By Karl Cole, posted on Oct 5, 2020

Like many Mesoamerican and South American cultures, ancient Peruvians developed large city-states with religious-secular rulers. The landscape in northern South America is very different from that of Mexico. It consists of a narrow coastal plain bordered by the Pacific Ocean in the west and the Andes Mountains in the east. The Andes are snow-capped peaks surrounding high grasslands and deep, fertile river valleys. The eastern side of the Andes descend into the lush basin of the Amazon River.

Andean people, in contrast to Mesoamerican peoples, developed monumental architecture and ceramic arts before textiles and agriculture. The earliest period of monumental building was ca. 3000 BCE with mound-like ceremonial centers built near the coast. The inland cultures built stone-walled cities with sunken, circular religious areas. Agriculture gradually became important to both societies. Among one of the most interesting artistically and culturally are the Chimú, whose culture flourished between about 900 and 1500 CE.

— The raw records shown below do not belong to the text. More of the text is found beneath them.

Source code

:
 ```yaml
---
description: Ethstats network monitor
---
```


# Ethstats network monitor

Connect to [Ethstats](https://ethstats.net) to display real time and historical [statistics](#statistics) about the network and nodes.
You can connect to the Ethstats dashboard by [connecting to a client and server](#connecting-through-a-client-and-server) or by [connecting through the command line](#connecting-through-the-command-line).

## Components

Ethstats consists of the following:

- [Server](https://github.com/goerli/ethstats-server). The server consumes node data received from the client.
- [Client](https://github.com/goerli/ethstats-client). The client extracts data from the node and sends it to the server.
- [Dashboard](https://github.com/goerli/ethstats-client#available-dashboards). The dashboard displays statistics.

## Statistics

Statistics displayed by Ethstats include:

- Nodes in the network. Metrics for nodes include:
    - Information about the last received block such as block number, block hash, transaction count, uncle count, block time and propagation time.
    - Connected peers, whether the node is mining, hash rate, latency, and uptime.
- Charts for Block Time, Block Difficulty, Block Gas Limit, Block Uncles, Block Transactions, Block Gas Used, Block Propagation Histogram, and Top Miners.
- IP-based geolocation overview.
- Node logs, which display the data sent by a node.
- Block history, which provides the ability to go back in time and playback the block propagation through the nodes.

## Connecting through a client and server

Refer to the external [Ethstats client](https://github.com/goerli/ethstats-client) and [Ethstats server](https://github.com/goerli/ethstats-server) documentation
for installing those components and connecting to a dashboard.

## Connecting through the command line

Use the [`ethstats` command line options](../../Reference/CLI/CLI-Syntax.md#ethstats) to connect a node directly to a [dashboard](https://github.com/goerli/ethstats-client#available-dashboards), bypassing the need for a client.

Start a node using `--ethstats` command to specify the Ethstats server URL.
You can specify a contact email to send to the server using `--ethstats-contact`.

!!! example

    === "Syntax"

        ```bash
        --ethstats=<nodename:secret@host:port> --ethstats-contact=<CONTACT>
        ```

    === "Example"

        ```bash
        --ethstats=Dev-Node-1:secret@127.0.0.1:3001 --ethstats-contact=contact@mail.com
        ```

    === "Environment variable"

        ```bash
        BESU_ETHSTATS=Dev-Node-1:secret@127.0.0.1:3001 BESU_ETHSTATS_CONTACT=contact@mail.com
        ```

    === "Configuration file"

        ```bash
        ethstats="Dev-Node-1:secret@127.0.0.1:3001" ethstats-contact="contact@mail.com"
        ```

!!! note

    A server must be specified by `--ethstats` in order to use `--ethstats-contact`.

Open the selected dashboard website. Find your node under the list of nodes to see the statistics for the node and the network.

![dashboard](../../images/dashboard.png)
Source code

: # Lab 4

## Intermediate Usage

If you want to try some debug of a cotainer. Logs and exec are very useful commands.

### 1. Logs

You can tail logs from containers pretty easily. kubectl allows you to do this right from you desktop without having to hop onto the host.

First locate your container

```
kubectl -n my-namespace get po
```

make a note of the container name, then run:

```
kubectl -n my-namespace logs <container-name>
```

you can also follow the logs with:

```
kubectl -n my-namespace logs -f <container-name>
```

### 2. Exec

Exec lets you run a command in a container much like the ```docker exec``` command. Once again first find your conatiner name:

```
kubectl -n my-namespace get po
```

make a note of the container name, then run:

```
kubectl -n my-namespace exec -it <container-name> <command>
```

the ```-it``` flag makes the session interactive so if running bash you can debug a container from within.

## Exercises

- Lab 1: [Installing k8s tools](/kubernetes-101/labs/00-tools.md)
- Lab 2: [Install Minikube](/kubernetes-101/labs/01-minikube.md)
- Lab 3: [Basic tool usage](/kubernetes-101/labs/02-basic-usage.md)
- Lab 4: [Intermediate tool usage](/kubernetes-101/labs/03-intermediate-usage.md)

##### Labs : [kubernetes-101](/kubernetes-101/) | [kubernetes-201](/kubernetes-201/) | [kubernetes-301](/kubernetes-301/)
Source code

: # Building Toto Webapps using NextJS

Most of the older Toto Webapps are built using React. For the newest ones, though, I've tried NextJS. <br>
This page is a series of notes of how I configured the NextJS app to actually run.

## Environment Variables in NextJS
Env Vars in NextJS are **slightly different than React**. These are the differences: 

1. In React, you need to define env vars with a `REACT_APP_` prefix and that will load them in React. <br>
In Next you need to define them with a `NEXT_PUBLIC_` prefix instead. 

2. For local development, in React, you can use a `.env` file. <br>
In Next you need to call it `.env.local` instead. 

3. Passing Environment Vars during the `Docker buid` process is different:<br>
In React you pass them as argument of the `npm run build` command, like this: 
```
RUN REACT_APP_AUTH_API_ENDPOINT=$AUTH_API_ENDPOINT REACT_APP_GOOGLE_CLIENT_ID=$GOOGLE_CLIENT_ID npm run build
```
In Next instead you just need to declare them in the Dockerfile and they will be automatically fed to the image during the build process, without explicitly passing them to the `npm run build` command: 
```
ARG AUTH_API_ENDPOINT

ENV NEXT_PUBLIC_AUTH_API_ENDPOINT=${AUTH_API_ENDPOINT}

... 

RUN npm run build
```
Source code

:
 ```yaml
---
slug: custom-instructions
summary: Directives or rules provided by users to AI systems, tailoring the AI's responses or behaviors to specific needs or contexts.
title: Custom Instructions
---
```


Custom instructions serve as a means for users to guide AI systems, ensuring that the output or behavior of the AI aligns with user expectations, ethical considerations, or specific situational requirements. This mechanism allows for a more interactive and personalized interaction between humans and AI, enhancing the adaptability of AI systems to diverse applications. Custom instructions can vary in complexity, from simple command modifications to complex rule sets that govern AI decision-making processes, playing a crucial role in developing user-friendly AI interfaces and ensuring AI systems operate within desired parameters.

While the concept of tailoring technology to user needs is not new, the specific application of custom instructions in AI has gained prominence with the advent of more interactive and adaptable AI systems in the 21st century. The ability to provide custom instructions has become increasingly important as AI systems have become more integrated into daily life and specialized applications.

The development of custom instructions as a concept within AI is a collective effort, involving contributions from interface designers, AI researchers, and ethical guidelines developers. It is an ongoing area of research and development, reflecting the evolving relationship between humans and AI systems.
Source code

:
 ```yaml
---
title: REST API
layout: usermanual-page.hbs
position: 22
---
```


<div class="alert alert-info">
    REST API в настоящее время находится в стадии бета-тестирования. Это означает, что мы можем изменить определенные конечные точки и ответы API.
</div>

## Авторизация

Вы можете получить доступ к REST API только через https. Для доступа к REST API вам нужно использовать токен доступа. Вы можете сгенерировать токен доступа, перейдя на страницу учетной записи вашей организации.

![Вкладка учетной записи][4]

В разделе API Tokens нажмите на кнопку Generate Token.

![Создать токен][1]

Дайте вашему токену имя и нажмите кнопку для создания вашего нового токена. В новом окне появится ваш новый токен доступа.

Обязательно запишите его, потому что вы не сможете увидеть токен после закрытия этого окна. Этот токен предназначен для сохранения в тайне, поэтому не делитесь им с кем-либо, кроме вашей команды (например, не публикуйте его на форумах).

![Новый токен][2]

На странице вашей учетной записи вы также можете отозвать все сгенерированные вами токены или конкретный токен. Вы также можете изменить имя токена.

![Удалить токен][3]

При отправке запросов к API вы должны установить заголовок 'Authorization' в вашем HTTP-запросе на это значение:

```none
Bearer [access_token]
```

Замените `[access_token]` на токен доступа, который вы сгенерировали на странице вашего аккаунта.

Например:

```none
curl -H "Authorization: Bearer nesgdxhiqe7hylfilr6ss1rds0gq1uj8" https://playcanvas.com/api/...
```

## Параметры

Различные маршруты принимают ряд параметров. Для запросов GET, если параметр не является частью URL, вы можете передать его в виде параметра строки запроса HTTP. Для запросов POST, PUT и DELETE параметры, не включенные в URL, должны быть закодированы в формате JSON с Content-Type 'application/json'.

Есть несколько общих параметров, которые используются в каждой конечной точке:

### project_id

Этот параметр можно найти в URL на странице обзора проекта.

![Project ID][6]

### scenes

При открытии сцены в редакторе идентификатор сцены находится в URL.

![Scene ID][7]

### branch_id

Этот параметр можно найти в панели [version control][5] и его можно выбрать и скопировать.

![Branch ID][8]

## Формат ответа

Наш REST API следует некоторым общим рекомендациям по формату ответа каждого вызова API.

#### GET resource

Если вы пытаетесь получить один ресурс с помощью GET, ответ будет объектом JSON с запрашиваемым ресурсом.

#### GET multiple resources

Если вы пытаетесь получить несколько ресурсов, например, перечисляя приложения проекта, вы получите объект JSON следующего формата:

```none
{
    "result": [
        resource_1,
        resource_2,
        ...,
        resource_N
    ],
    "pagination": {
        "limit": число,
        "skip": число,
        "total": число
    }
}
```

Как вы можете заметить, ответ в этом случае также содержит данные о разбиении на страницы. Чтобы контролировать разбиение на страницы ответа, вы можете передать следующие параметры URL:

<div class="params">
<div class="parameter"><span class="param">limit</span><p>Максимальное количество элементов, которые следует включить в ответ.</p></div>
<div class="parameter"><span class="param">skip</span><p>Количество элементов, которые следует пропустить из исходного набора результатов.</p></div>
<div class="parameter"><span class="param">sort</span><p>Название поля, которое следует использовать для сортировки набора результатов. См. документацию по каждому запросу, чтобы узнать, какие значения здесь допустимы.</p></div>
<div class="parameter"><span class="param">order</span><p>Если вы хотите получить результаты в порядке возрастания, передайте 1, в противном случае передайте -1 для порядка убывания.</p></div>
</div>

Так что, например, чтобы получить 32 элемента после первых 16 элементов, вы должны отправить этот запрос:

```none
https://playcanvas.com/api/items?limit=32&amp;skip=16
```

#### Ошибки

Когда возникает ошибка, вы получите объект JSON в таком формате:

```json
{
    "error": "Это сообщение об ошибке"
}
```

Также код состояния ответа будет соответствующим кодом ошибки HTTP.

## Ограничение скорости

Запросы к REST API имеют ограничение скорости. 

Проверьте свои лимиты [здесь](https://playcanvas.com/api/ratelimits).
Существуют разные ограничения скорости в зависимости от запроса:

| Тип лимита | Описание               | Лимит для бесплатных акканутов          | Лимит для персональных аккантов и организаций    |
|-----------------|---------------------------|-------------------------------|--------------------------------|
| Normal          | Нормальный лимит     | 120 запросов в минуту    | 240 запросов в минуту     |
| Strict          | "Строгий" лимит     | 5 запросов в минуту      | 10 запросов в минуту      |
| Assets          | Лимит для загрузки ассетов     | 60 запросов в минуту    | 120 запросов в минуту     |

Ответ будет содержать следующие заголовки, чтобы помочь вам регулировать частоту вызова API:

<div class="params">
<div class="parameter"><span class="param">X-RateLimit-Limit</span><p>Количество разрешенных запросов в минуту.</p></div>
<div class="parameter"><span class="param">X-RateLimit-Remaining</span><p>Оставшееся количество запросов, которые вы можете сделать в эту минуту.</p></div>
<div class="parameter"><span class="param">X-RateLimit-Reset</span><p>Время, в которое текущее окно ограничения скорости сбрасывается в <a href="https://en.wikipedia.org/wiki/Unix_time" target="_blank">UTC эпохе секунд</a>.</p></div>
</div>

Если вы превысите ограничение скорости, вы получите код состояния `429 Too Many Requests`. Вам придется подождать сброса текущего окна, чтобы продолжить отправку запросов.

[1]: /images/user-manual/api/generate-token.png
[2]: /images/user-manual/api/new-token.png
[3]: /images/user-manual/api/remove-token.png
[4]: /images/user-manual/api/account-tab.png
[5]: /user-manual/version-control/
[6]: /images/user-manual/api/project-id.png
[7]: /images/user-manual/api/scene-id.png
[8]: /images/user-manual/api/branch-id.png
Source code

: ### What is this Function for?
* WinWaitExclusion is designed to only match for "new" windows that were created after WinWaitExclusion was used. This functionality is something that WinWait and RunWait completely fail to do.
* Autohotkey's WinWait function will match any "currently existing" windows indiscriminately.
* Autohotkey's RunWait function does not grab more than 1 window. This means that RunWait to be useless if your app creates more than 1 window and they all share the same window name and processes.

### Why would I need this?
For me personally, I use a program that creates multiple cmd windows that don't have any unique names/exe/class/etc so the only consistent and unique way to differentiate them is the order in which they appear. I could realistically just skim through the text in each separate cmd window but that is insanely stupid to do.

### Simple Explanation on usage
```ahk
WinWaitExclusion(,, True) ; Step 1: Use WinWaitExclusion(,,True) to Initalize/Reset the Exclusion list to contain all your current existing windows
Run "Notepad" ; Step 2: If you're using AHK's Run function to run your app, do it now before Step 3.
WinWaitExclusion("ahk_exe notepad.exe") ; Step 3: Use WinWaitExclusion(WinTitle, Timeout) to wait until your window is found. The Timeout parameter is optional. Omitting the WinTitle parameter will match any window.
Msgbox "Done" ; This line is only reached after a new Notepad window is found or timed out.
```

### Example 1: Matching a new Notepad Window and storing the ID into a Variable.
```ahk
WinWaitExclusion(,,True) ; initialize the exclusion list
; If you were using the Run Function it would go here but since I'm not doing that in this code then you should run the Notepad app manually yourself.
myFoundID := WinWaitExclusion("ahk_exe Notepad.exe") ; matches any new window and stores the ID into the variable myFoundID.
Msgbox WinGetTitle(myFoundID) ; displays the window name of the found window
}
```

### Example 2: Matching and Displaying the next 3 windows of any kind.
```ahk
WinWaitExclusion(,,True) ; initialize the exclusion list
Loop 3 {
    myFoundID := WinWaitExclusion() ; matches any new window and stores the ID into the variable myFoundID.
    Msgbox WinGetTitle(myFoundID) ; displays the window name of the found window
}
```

Chimú, Feathered Tabard (sleeveless jacket), ca. 1460–1528. Cloth covered in blue, yellow, green, and orange feathers.
Chimú, Feathered Tabard (sleeveless jacket), ca. 1460–1528. Varied bird species feathers attached to tabby weave cotton, 38 9/16" x 20 7/8" (98 x 53 cm). © 2020 Cleveland Museum of Art. (CL-1095)


The Chimú—a stylistic term used for the culture of the Chimor Kingdom—were the inheritors in power from the Wari (fell 700 CE) and Tiwanaku (fell 1000 CE) cultures. The Chimú in turn fell to the Inka (ca. 1470). The Chimú kingdom was a highly organized society centered in the walled city of Chan Chan (near contemporary Trujillo).  

According to tradition, a hero called Taycanamo landed his fleet of balsa rafts on the shore of Peru in the year 900 CE and founded Chan Chan. Over the centuries, the population of Chan Chan grew to 50,000 inhabitants, as many as half of whom were artists. The artists worked in royal compounds surrounded by high adobe walls to control sand and dust.

Feather workers used a few coastal birds such as cormorants, egrets, ducks, and flamingos for their white, black, and pink feathers. However, the most popular feathers came from the rainforest. Macaws, parrots, parakeets, curassows, and tanagers provided the most vivid colors of yellow, green, blue, purple, and turquoise. In Chimú religion, sea birds such as pelicans were closely associated with the idea of human and agricultural fertility.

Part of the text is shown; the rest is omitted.